Cosa farai quando ti sentirai pronta per abbandonare il campo di calcio?

“Lo sport non ti lascia tempo per altro e mi sono sempre dedicata anima e corpo al calcio, ho sempre pensato: “Ci sarà tempo per pensare al lavoro, quando smetto di giocare, il primo lavoro che trovo, me lo faccio piacere.” Tuttavia, adesso la situazione è cambiata, non solo per la crisi lavorativa nella quale il nostro Paese imperversa, ma anche perché in me è maturata la consapevolezza che, dopo 22 anni di calcio, concepirmi relegata per 8 ore dietro alla scrivania di un un ufficio, mi porterebbe all’esaurimento nervoso nel giro di un mese! Ragion per cui, intendo ricercare la soluzione capace di farmi star bene, economicamente, ma anche sotto il profilo emotivo e mentale, ovvero vorrei investire in un progetto che mi aiutai anche a vivere in maniera diversa l’idea di smettere di giocare a calcio. Quest’anno, voglio gettare le basi per costruire il mio futuro: vorrei aprire una scuola calcio diversa dalle solite, ragion per cui, intendo iscrivermi ad un’università on line, senza dubbio meno vincolante, e laurearmi in Psicologia dello sport, in un anno e mezzo dovrei riuscire a terminare gli studi. Non intendo diventare allenatrice, adoro i bambini e voglio aiutarli a crescere ed insegnargli a giocare a calcio. Per riuscire in questo compito, parto dal presupposto che l’aspetto umano è importante tanto quanto quello tecnico. I “Messi e Maradona”, che nascono con i piedi buoni, sono soggetti naturalmente predisposti verso la pratica di questo sport, ma esistono anche giocatori diversi, sui quali puoi lavorare che, se muniti di tanta volontà e testardaggine, possono affinare il loro approccio e, con quest’ultimo, il loro modo di giocare. Nelle “classiche” scuole calcio, tutto è circoscritto allo sterile e standard insegnamento dei fondamentali tecnici, del dribbling piuttosto che dello stop, insegnare ad un soggetto l’approccio mentale ottimale con il quale predisporsi alla pratica di questo sport è quello che manca in tutte le realtà calcistiche. Per me il calcio è altro: il 70% è costituito dalla testa e il restante 30% da altro. Questo spiega perché, quando un calciatore sente tanto la partita, si rende protagonista di performance scadenti. Quando Giampiero mi propose di aprire una scuola calcio a mio nome, risi, perché mi vedevo ancora troppo calciatrice, non riuscivo ad accettare l’idea di concepirmi fuori dal campo e replicavo: “Ci sarà tempo!” Adesso il tempo è arrivato e devo decidere cosa fare da grande, ma non voglio rimpianti.”

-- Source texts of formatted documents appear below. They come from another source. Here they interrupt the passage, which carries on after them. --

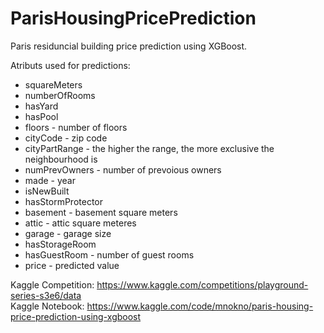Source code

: # ParisHousingPricePrediction
Paris residuncial building price prediction using XGBoost.

Atributs used for predictions:  
- squareMeters
- numberOfRooms
- hasYard
- hasPool
- floors - number of floors
- cityCode - zip code
- cityPartRange - the higher the range, the more exclusive the neighbourhood is
- numPrevOwners - number of prevoious owners
- made - year
- isNewBuilt
- hasStormProtector
- basement - basement square meters
- attic - attic square meteres
- garage - garage size
- hasStorageRoom
- hasGuestRoom - number of guest rooms
- price - predicted value

Kaggle Competition: https://www.kaggle.com/competitions/playground-series-s3e6/data  
Kaggle Notebook: https://www.kaggle.com/code/mnokno/paris-housing-price-prediction-using-xgboost  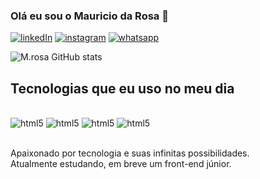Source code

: ### Olá eu sou o Mauricio da Rosa 🤙

[![linkedIn](https://img.shields.io/badge/LinkedIn-0077B5?style=for-the-badge&logo=linkedin&logoColor=white)](https://img.shields.io/badge/LinkedIn-0077B5?style=for-the-badge&logo=linkedin&logoColor=white)
[![instagram](https://img.shields.io/badge/Instagram-E4405F?style=for-the-badge&logo=instagram&logoColor=white)](https://www.instagram.com/mauricio.rosa98/)
[![whatsapp](https://img.shields.io/badge/WhatsApp-25D366?style=for-the-badge&logo=whatsapp&logoColor=white)](https://l.instagram.com/?u=https%3A%2F%2Fapi.whatsapp.com%2Fsend%3Fphone%3D5566999536965%26text%3DOl%25C3%25A1%2B%2Bgostaria%2Bde%2Bagendar%2Bum%2Bhor%25C3%25A1rio%2B&e=ATPK5VmWzEGCTyVtQ9HG2Ukp0y0qdBxbnf7duc5b7c7xurYFBDUyx768KtGibYyhdQqAZJCe4YeE4ZVfdcYWDw)

![M.rosa GitHub stats](https://github-readme-stats.vercel.app/api?username=mauriciorosa-dev&show_icons=true&theme=synthwave)

## Tecnologias que eu uso no meu dia

<div style="disolay inline_block"><br/>
    <img alingt="center" alt="html5" src="https://img.shields.io/badge/HTML5-E34F26?style=for-the-badge&logo=html5&logoColor=white"/>
    <img alingt="center" alt="html5" src="https://img.shields.io/badge/CSS3-1572B6?style=for-the-badge&logo=css3&logoColor=white"/>
    <img alingt="center" alt="html5" src="https://img.shields.io/badge/JavaScript-F7DF1E?style=for-the-badge&logo=javascript&logoColor=black"/>
    <img alingt="center" alt="html5" src="https://img.shields.io/badge/React-20232A?style=for-the-badge&logo=react&logoColor=61DAFB"/>
</div><br/>

Apaixonado por tecnologia e suas infinitas possibilidades.<br/>
Atualmente estudando, em breve um front-end júnior.
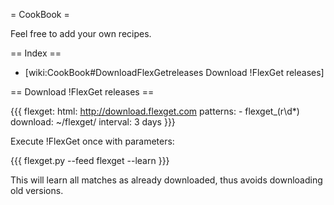 = CookBook = 

Feel free to add your own recipes.

== Index ==

 * [wiki:CookBook#DownloadFlexGetreleases Download !FlexGet releases]



== Download !FlexGet releases ==

{{{
flexget:
  html: http://download.flexget.com
  patterns:
    - flexget_\(r\d*\)
  download: ~/flexget/
  interval: 3 days
}}}

Execute !FlexGet once with parameters:

{{{
flexget.py --feed flexget --learn
}}}

This will learn all matches as already downloaded, thus avoids downloading old versions.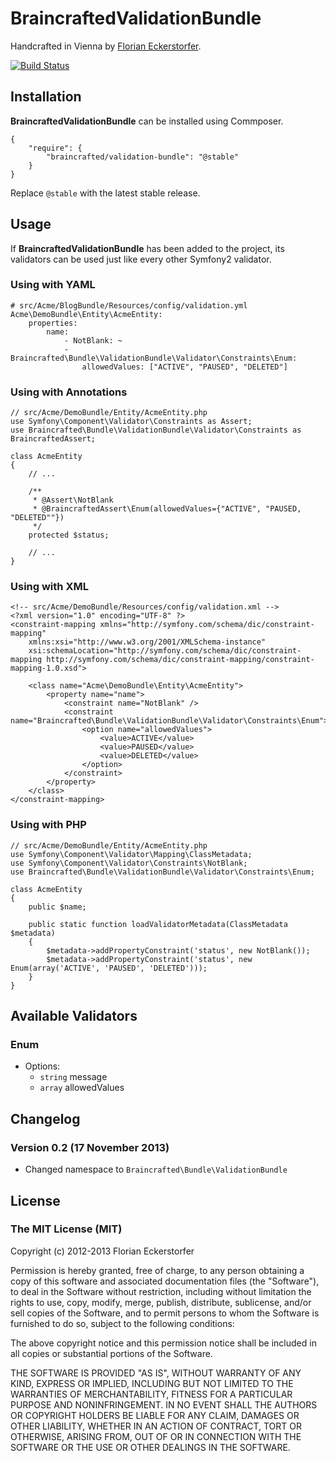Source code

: BraincraftedValidationBundle
============================

Handcrafted in Vienna by [Florian Eckerstorfer](http://florianeckerstorfer.com).

[![Build Status](https://secure.travis-ci.org/braincrafted/validation-bundle.png?branch=master)](http://travis-ci.org/braincrafted/validation-bundle)


Installation
------------

**BraincraftedValidationBundle** can be installed using Commposer.

    {
        "require": {
            "braincrafted/validation-bundle": "@stable"
        }
    }

Replace `@stable` with the latest stable release.


Usage
-----

If **BraincraftedValidationBundle** has been added to the project, its validators can be used just like every other Symfony2 validator.

### Using with YAML

    # src/Acme/BlogBundle/Resources/config/validation.yml
    Acme\DemoBundle\Entity\AcmeEntity:
        properties:
            name:
                - NotBlank: ~
                - Braincrafted\Bundle\ValidationBundle\Validator\Constraints\Enum:
                    allowedValues: ["ACTIVE", "PAUSED", "DELETED"]

### Using with Annotations

    // src/Acme/DemoBundle/Entity/AcmeEntity.php
    use Symfony\Component\Validator\Constraints as Assert;
    use Braincrafted\Bundle\ValidationBundle\Validator\Constraints as BraincraftedAssert;

    class AcmeEntity
    {
        // ...

        /**
         * @Assert\NotBlank
         * @BraincraftedAssert\Enum(allowedValues={"ACTIVE", "PAUSED, "DELETED""})
         */
        protected $status;

        // ...
    }

### Using with XML

    <!-- src/Acme/DemoBundle/Resources/config/validation.xml -->
    <?xml version="1.0" encoding="UTF-8" ?>
    <constraint-mapping xmlns="http://symfony.com/schema/dic/constraint-mapping"
        xmlns:xsi="http://www.w3.org/2001/XMLSchema-instance"
        xsi:schemaLocation="http://symfony.com/schema/dic/constraint-mapping http://symfony.com/schema/dic/constraint-mapping/constraint-mapping-1.0.xsd">

        <class name="Acme\DemoBundle\Entity\AcmeEntity">
            <property name="name">
                <constraint name="NotBlank" />
                <constraint name="Braincrafted\Bundle\ValidationBundle\Validator\Constraints\Enum">
                    <option name="allowedValues">
                        <value>ACTIVE</value>
                        <value>PAUSED</value>
                        <value>DELETED</value>
                    </option>
                </constraint>
            </property>
        </class>
    </constraint-mapping>

### Using with PHP

    // src/Acme/DemoBundle/Entity/AcmeEntity.php
    use Symfony\Component\Validator\Mapping\ClassMetadata;
    use Symfony\Component\Validator\Constraints\NotBlank;
    use Braincrafted\Bundle\ValidationBundle\Validator\Constraints\Enum;

    class AcmeEntity
    {
        public $name;

        public static function loadValidatorMetadata(ClassMetadata $metadata)
        {
            $metadata->addPropertyConstraint('status', new NotBlank());
            $metadata->addPropertyConstraint('status', new Enum(array('ACTIVE', 'PAUSED', 'DELETED')));
        }
    }


Available Validators
--------------------

### Enum

- Options:
    - `string` message
    - `array` allowedValues


Changelog
---------

### Version 0.2 (17 November 2013)

- Changed namespace to `Braincrafted\Bundle\ValidationBundle`


License
--------

### The MIT License (MIT)

Copyright (c) 2012-2013 Florian Eckerstorfer

Permission is hereby granted, free of charge, to any person obtaining a copy of this software and associated documentation files (the "Software"), to deal in the Software without restriction, including without limitation the rights to use, copy, modify, merge, publish, distribute, sublicense, and/or sell copies of the Software, and to permit persons to whom the Software is furnished to do so, subject to the following conditions:

The above copyright notice and this permission notice shall be included in all copies or substantial portions of the Software.

THE SOFTWARE IS PROVIDED "AS IS", WITHOUT WARRANTY OF ANY KIND, EXPRESS OR IMPLIED, INCLUDING BUT NOT LIMITED TO THE WARRANTIES OF MERCHANTABILITY, FITNESS FOR A PARTICULAR PURPOSE AND NONINFRINGEMENT. IN NO EVENT SHALL THE AUTHORS OR COPYRIGHT HOLDERS BE LIABLE FOR ANY CLAIM, DAMAGES OR OTHER LIABILITY, WHETHER IN AN ACTION OF CONTRACT, TORT OR OTHERWISE, ARISING FROM, OUT OF OR IN CONNECTION WITH THE SOFTWARE OR THE USE OR OTHER DEALINGS IN THE SOFTWARE.

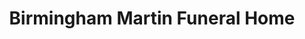 ---
title: "Birmingham Martin Funeral Home"
url: /vienna/birmingham-martin-funeral-home/
shop: Bestattungen
---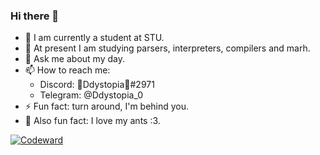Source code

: ### Hi there 👋

- 🔭 I am currently a student at STU.
- 🌱 At present I am studying parsers, interpreters, compilers and marh.
- 💬 Ask me about my day<!-- ~~please~~-->.
- 📫 How to reach me:
  - Discord: 💛Ddystopia🗿#2971
  - Telegram: @Ddystopia_0
- ⚡ Fun fact: turn around, I'm behind you.
- 🐜 Also fun fact: I love my ants :3.

<!--
[![wtlgo's github stats](https://github-readme-stats.vercel.app/api?username=Ddystopia&count_private=true&show_icons=true&theme=dracula)](https://github.com/anuraghazra/github-readme-stats)-->

[![Codeward](https://www.codewars.com/users/Ddystopia/badges/large)](https://www.codewars.com/users/Ddystopia)
<!-- - 🤔 I’m looking for help with my projects. -->
<!--
[![Anurag's github stats](https://github-readme-stats.vercel.app/api?theme=cobalt&username=Ddystopia&count_private=truei&show_icons=false)](https://github.com/anuraghazra/github-readme-stats)
-->
<!--
[![Top Langs](https://github-readme-stats.vercel.app/api/top-langs/?username=anuraghazra)](https://github.com/anuraghazra/github-readme-stats)
-->
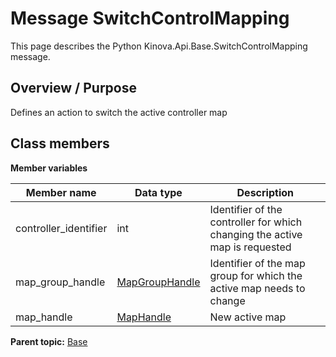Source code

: # Message SwitchControlMapping

This page describes the Python Kinova.Api.Base.SwitchControlMapping message.

## Overview / Purpose

Defines an action to switch the active controller map

## Class members

 **Member variables** 

|Member name|Data type|Description|
|-----------|---------|-----------|
|controller\_identifier|int|Identifier of the controller for which changing the active map is requested|
|map\_group\_handle| [MapGroupHandle](msg_Base_MapGroupHandle.md#)|Identifier of the map group for which the active map needs to change|
|map\_handle| [MapHandle](msg_Base_MapHandle.md#)|New active map|

**Parent topic:** [Base](../references/summary_Base.md)

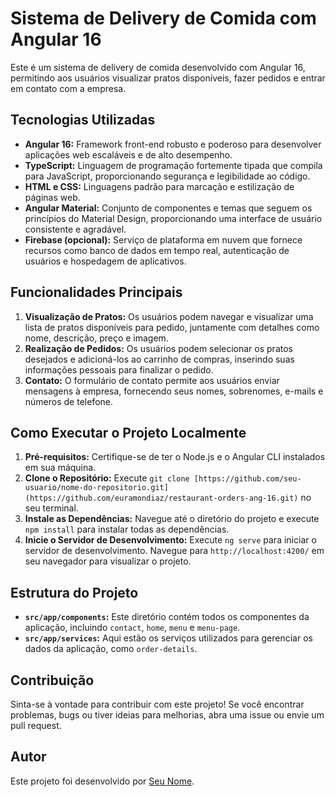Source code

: # Sistema de Delivery de Comida com Angular 16

Este é um sistema de delivery de comida desenvolvido com Angular 16, permitindo aos usuários visualizar pratos disponíveis, fazer pedidos e entrar em contato com a empresa.

## Tecnologias Utilizadas

- **Angular 16:** Framework front-end robusto e poderoso para desenvolver aplicações web escaláveis e de alto desempenho.
- **TypeScript:** Linguagem de programação fortemente tipada que compila para JavaScript, proporcionando segurança e legibilidade ao código.
- **HTML e CSS:** Linguagens padrão para marcação e estilização de páginas web.
- **Angular Material:** Conjunto de componentes e temas que seguem os princípios do Material Design, proporcionando uma interface de usuário consistente e agradável.
- **Firebase (opcional):** Serviço de plataforma em nuvem que fornece recursos como banco de dados em tempo real, autenticação de usuários e hospedagem de aplicativos.

## Funcionalidades Principais

1. **Visualização de Pratos:** Os usuários podem navegar e visualizar uma lista de pratos disponíveis para pedido, juntamente com detalhes como nome, descrição, preço e imagem.
2. **Realização de Pedidos:** Os usuários podem selecionar os pratos desejados e adicioná-los ao carrinho de compras, inserindo suas informações pessoais para finalizar o pedido.
3. **Contato:** O formulário de contato permite aos usuários enviar mensagens à empresa, fornecendo seus nomes, sobrenomes, e-mails e números de telefone.

## Como Executar o Projeto Localmente

1. **Pré-requisitos:** Certifique-se de ter o Node.js e o Angular CLI instalados em sua máquina.
2. **Clone o Repositório:** Execute `git clone [https://github.com/seu-usuario/nome-do-repositorio.git](https://github.com/euramondiaz/restaurant-orders-ang-16.git)` no seu terminal.
3. **Instale as Dependências:** Navegue até o diretório do projeto e execute `npm install` para instalar todas as dependências.
4. **Inicie o Servidor de Desenvolvimento:** Execute `ng serve` para iniciar o servidor de desenvolvimento. Navegue para `http://localhost:4200/` em seu navegador para visualizar o projeto.

## Estrutura do Projeto

- **`src/app/components`:** Este diretório contém todos os componentes da aplicação, incluindo `contact`, `home`, `menu` e `menu-page`.
- **`src/app/services`:** Aqui estão os serviços utilizados para gerenciar os dados da aplicação, como `order-details`.

## Contribuição

Sinta-se à vontade para contribuir com este projeto! Se você encontrar problemas, bugs ou tiver ideias para melhorias, abra uma issue ou envie um pull request.

## Autor

Este projeto foi desenvolvido por [Seu Nome](https://github.com/seu-usuario).
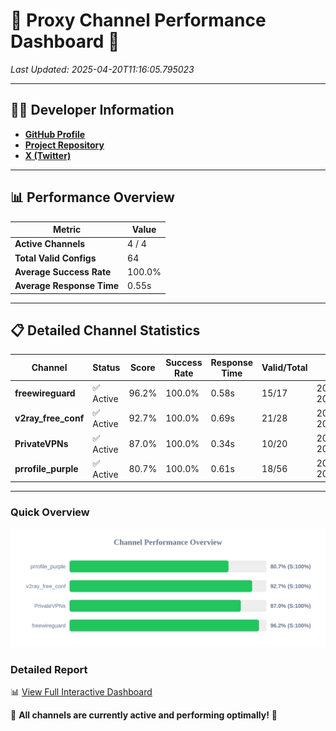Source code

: # 🌟 Proxy Channel Performance Dashboard 🌟

_Last Updated: 2025-04-20T11:16:05.795023_

---

## 👩‍💻 Developer Information

- **[GitHub Profile](https://github.com/4n0nymou3)**  
- **[Project Repository](https://github.com/4n0nymou3/multi-proxy-config-fetcher)**  
- **[X (Twitter)](https://x.com/4n0nymou3)**  

---

## 📊 Performance Overview

| Metric                | Value       |
|-----------------------|-------------|
| **Active Channels**   | 4 / 4       |
| **Total Valid Configs** | 64          |
| **Average Success Rate** | 100.0%      |
| **Average Response Time** | 0.55s       |

---

## 📋 Detailed Channel Statistics

| Channel          | Status     | Score  | Success Rate | Response Time | Valid/Total | Last Success               |
|------------------|------------|--------|--------------|---------------|-------------|----------------------------|
| **freewireguard**  | ✅ Active  | 96.2%  | 100.0% | 0.58s         | 15/17       | 2025-04-20T11:16:05.793158 |
| **v2ray_free_conf**  | ✅ Active  | 92.7%  | 100.0% | 0.69s         | 21/28       | 2025-04-20T11:16:04.817815 |
| **PrivateVPNs**  | ✅ Active  | 87.0%  | 100.0% | 0.34s         | 10/20       | 2025-04-20T11:16:05.187196 |
| **prrofile_purple**  | ✅ Active  | 80.7%  | 100.0% | 0.61s         | 18/56       | 2025-04-20T11:16:04.098819 |

---

### Quick Overview
<div align="center">
  <a href="https://raw.githubusercontent.com/nullluser/NullRepo/refs/heads/main/assets/channel_stats_chart.svg">
    <img src="https://raw.githubusercontent.com/nullluser/NullRepo/refs/heads/main/assets/channel_stats_chart.svg" alt="Source Performance Statistics" width="800">
  </a>
</div>

### Detailed Report
📊 [View Full Interactive Dashboard](https://htmlpreview.github.io/?https://github.com/nullluser/NullRepo/blob/main/assets/performance_report.html)

🎉 **All channels are currently active and performing optimally!** 🎉

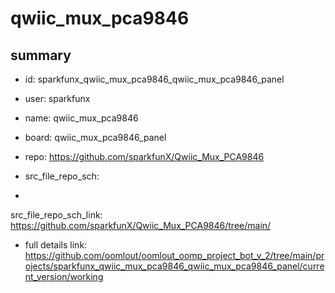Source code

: # qwiic_mux_pca9846
 
## summary 
* id: sparkfunx_qwiic_mux_pca9846_qwiic_mux_pca9846_panel
* user: sparkfunx
* name: qwiic_mux_pca9846
* board: qwiic_mux_pca9846_panel
* repo: https://github.com/sparkfunX/Qwiic_Mux_PCA9846



* src_file_repo_sch: 
*
 src_file_repo_sch_link: https://github.com/sparkfunX/Qwiic_Mux_PCA9846/tree/main/
* full details link: https://github.com/oomlout/oomlout_oomp_project_bot_v_2/tree/main/projects/sparkfunx_qwiic_mux_pca9846_qwiic_mux_pca9846_panel/current_version/working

Cosa vuoi dire agli appassionati di questo sport che ancora non vi seguono?

“Napoli è una città calorosa che vive di calcio. Domenica sera siamo state allo stadio ad assistere alla partita contro l’Inter e la gente ci ha riconosciute, questo dimostra che i napoletani sanno che esistiamo, ci “conoscono”, ma non ci “riconoscono”, un pò come quelli che credono in Dio ma non vanno in chiesa! Devono solo trovare la voglia e la motivazione per abbandonare lo scetticismo e venire, almeno una volta, ad assistere ad una nostra partita, dopodiché o vanno via o si appassionano. tuttavia, il modo in cui vivono il calcio i napoletani, mi fa propendere per la seconda soluzione.”